(Collected data)

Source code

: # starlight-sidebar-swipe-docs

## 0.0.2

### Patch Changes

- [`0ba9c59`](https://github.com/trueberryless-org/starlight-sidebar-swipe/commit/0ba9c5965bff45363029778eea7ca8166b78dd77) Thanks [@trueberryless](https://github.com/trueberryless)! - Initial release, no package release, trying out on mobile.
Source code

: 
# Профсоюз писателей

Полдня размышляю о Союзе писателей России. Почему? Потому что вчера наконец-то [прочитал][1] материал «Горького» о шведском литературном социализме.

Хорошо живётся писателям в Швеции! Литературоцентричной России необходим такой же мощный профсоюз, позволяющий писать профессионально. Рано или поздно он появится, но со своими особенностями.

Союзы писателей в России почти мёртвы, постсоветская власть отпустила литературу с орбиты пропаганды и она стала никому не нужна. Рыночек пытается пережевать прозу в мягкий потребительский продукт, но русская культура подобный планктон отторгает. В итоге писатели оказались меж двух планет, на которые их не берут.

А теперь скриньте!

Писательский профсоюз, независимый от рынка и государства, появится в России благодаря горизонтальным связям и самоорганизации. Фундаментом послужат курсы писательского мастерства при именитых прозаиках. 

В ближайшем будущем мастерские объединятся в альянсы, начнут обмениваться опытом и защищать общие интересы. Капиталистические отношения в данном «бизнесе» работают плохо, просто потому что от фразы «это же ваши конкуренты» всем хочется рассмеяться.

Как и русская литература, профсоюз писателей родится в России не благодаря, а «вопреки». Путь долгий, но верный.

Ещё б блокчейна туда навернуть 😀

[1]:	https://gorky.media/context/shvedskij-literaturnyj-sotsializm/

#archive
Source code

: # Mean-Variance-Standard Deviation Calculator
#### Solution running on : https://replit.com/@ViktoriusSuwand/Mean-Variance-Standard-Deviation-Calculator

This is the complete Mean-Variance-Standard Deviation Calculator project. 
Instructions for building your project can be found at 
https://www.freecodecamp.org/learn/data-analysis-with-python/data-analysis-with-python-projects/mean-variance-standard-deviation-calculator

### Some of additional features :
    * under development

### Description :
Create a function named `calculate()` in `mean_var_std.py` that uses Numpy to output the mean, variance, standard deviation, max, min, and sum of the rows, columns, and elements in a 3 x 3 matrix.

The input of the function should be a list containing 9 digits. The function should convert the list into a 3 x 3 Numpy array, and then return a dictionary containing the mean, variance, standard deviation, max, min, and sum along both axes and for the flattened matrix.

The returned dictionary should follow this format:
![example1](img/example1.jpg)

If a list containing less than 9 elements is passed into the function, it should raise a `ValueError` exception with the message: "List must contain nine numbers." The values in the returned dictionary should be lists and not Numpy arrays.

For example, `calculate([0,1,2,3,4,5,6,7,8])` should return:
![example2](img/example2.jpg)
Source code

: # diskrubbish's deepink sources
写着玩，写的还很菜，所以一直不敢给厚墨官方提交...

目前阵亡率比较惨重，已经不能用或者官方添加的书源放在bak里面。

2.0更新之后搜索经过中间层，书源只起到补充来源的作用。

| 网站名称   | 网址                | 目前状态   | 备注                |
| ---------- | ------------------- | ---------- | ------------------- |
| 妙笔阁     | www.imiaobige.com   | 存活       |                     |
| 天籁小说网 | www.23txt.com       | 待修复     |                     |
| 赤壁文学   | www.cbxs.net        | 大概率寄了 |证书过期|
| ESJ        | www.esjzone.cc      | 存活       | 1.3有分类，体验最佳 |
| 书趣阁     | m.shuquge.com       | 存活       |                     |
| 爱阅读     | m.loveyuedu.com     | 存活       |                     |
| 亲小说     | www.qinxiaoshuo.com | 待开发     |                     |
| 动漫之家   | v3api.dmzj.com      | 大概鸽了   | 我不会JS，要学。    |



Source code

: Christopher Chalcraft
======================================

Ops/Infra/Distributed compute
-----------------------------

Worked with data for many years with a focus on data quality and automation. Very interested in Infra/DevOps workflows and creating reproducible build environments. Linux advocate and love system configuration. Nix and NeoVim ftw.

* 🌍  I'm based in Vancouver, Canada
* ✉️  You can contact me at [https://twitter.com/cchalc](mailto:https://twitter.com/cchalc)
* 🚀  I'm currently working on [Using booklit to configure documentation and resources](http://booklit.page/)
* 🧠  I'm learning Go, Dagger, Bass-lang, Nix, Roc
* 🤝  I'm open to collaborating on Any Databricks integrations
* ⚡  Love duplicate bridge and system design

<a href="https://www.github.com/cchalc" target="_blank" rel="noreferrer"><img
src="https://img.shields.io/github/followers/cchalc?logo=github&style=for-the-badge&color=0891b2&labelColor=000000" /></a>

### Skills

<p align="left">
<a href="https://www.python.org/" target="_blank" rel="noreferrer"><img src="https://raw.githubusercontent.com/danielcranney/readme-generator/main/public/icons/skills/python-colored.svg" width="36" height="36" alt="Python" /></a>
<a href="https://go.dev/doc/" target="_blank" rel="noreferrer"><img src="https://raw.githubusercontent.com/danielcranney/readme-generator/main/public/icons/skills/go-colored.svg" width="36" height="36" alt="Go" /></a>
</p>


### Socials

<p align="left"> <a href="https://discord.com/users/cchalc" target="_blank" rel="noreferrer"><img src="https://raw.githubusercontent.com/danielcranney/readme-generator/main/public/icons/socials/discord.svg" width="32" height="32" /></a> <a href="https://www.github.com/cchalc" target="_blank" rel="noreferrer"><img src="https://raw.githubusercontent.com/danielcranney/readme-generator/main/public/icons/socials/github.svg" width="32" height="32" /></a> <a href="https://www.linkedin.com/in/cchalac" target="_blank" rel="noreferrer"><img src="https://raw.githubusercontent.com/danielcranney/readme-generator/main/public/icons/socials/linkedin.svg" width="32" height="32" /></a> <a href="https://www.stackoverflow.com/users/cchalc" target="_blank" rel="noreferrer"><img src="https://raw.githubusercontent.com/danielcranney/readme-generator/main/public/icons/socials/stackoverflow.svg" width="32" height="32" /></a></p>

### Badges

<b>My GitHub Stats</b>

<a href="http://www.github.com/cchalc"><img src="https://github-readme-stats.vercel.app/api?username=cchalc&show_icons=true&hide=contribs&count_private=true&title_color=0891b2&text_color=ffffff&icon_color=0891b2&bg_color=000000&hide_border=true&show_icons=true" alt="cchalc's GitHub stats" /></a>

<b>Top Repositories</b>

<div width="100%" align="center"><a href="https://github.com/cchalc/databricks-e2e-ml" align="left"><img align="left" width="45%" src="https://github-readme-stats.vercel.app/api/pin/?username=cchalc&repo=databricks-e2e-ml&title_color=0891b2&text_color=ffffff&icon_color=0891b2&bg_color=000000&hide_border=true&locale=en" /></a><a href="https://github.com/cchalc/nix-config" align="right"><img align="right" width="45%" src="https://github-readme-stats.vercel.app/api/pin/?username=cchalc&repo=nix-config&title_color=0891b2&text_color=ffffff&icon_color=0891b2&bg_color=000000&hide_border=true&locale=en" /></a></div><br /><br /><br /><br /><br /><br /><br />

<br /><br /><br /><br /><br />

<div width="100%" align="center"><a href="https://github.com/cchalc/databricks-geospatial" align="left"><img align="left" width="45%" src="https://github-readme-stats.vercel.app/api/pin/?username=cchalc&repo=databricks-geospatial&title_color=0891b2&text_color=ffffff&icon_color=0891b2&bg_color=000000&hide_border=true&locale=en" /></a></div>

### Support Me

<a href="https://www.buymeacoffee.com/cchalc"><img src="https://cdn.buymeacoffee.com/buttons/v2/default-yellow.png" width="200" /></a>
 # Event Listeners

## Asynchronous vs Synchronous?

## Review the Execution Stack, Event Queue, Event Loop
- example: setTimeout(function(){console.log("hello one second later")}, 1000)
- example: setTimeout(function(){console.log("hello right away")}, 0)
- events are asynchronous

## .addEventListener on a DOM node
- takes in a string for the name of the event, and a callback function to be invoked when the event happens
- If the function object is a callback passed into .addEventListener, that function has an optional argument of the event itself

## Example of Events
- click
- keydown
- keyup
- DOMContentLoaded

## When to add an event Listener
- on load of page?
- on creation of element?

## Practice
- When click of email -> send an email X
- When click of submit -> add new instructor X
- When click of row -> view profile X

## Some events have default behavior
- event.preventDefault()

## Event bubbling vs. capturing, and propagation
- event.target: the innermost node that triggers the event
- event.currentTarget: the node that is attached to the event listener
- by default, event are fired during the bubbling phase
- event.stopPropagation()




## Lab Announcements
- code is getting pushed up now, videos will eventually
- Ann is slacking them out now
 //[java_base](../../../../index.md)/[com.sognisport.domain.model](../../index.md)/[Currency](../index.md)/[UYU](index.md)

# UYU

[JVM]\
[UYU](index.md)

- Requirement
For the string "bubbling", report how many lines of the records contain it, giving the number only.

- Answer space
2